Minority Whip in the 32nd Guam Legislature
- In office January 6, 2013 – January 5, 2015
- Preceded by: V. Anthony Ada
- Succeeded by: Mary Camacho Torres

Senator of the Guam Legislature
- In office January 7, 2013 – January 7, 2019

Personal details
- Born: Thomas Aaron Morrison April 5, 1975 (age 49) Umatac, Guam
- Political party: Republican
- Spouse: Stephanie Campos
- Children: 3
- Alma mater: University of Guam

= Tommy Morrison (politician) =

Guamanian politician

Thomas Aaron Morrison (born April 5, 1975) is a Guamanian politician. He served in the Legislature of Guam as a Republican for three terms after first being elected in 2012.

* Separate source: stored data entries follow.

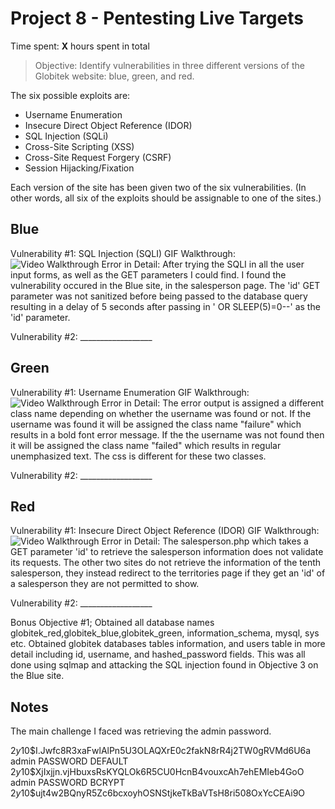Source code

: # Project 8 - Pentesting Live Targets

Time spent: **X** hours spent in total

> Objective: Identify vulnerabilities in three different versions of the Globitek website: blue, green, and red.

The six possible exploits are:
* Username Enumeration
* Insecure Direct Object Reference (IDOR)
* SQL Injection (SQLi)
* Cross-Site Scripting (XSS)
* Cross-Site Request Forgery (CSRF)
* Session Hijacking/Fixation

Each version of the site has been given two of the six vulnerabilities. (In other words, all six of the exploits should be assignable to one of the sites.)

## Blue

Vulnerability #1: SQL Injection (SQLI)
GIF Walkthrough: <img src='https://github.com/santis25/codepath_wk08_s17/blob/master/gifs/codepath_websec_w08_obj03.gif' title='Video Walkthrough' width='' alt='Video Walkthrough' />
    Error in Detail: After trying the SQLI in all the user input forms, as well as the GET parameters I could find. I found the vulnerability occured in the Blue site, in the salesperson page. The 'id' GET parameter was not sanitized before being passed to the database query resulting in a delay of 5 seconds after passing in ' OR SLEEP(5)=0--' as the 'id' parameter.

Vulnerability #2: __________________


## Green

Vulnerability #1: Username Enumeration
GIF Walkthrough: <img src='https://github.com/santis25/codepath_wk08_s17/blob/master/gifs/codepath_websec_w08_obj01.gif' title='Video Walkthrough' width='' alt='Video Walkthrough' />
    Error in Detail: The error output is assigned a different class name depending on whether the username was found or not. If the username was found it will be assigned the class name "failure" which results in a bold font error message. If the the username was not found then it will be assigned the class name "failed" which results in regular unemphasized text. The css is different for these two classes.

Vulnerability #2: __________________


## Red

Vulnerability #1: Insecure Direct Object Reference (IDOR)
GIF Walkthrough: <img src='https://github.com/santis25/codepath_wk08_s17/blob/master/gifs/codepath_websec_w08_obj02.gif' title='Video Walkthrough' width='' alt='Video Walkthrough' />
    Error in Detail: The salesperson.php which takes a GET parameter 'id' to retrieve the salesperson information does not validate its requests. The other two sites do not retrieve the information of the tenth salesperson, they instead redirect to the territories page if they get an 'id' of a salesperson they are not permitted to show.

Vulnerability #2: __________________

Bonus Objective #1;
Obtained all database names globitek_red,globitek_blue,globitek_green, information_schema, mysql, sys etc. Obtained globitek databases tables information, and users table in more detail including id, username, and hashed_password fields. This was all done using sqlmap and attacking the SQL injection found in Objective 3 on the Blue site.

## Notes

The main challenge I faced was retrieving the admin password.



$2y$10$I.Jwfc8R3xaFwlAlPn5U3OLAQXrE0c2fakN8rR4j2TW0gRVMd6U6a
admin PASSWORD DEFAULT
$2y$10$XjIxjjn.vjHbuxsRsKYQLOk6R5CU0HcnB4vouxcAh7ehEMIeb4GoO
admin PASSWORD BCRYPT
$2y$10$ujt4w2BQnyR5Zc6bcxoyhOSNStjkeTkBaVTsH8ri508OxYcCEAi9O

Morrison is a graduate of Oceanview High School and the University of Guam. His wife, Stephanie Campos, is an elementary school teacher for the Guam Department of Education. They had three children are Gage, Jewel and Thomas Aaron II.

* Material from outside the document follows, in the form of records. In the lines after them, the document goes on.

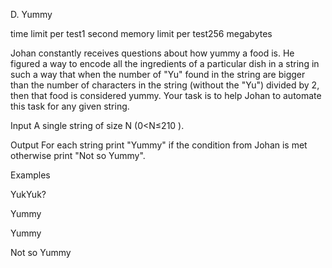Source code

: D. Yummy

time limit per test1 second
memory limit per test256 megabytes

Johan constantly receives questions about how yummy a food is. He figured a way to encode all the ingredients of a particular dish in a string in such a way that when the number of "Yu" found in the string are bigger than the number of characters in the string (without the "Yu") divided by 2, then that food is considered yummy. Your task is to help Johan to automate this task for any given string.

Input
A single string of size N (0<N≤210
).

Output
For each string print "Yummy" if the condition from Johan is met otherwise print "Not so Yummy".

Examples

YukYuk?

Yummy



Yummy

Not so Yummy
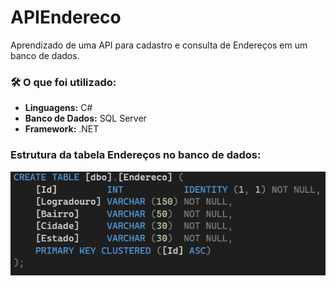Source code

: # APIEndereco

Aprendizado de uma API para cadastro e consulta de Endereços em um banco de dados.

### 🛠️ **O que foi utilizado:**
- **Linguagens:** C#
- **Banco de Dados:** SQL Server
- **Framework:** .NET

### Estrutura da tabela Endereços no banco de dados:
!["A tabela contém os atributos: Id, Logradouro, Bairro, Cidade e Estado. Sendo todos os campos strings exceto o Id."](images/TableEndereco.png)
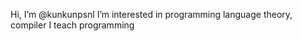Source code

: Hi, I’m @kunkunpsnl
I’m interested in programming language theory, compiler
I teach programming

<!---
kunkunpsnl/kunkunpsnl is a ✨ special ✨ repository because its `README.md` (this file) appears on your GitHub profile.
You can click the Preview link to take a look at your changes.
--->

In January 2018, Morrison was reported to be one the administrators of a Facebook group called "USI Tech Guam". USI Tech, which was suspected of being a ponzi scheme, described him as an "independent promoter" on its website. He confirmed his affiliation with the company, claiming he was only a customer rather than a promoter.

In April 2018, Morrison announced that he would not seek re-election.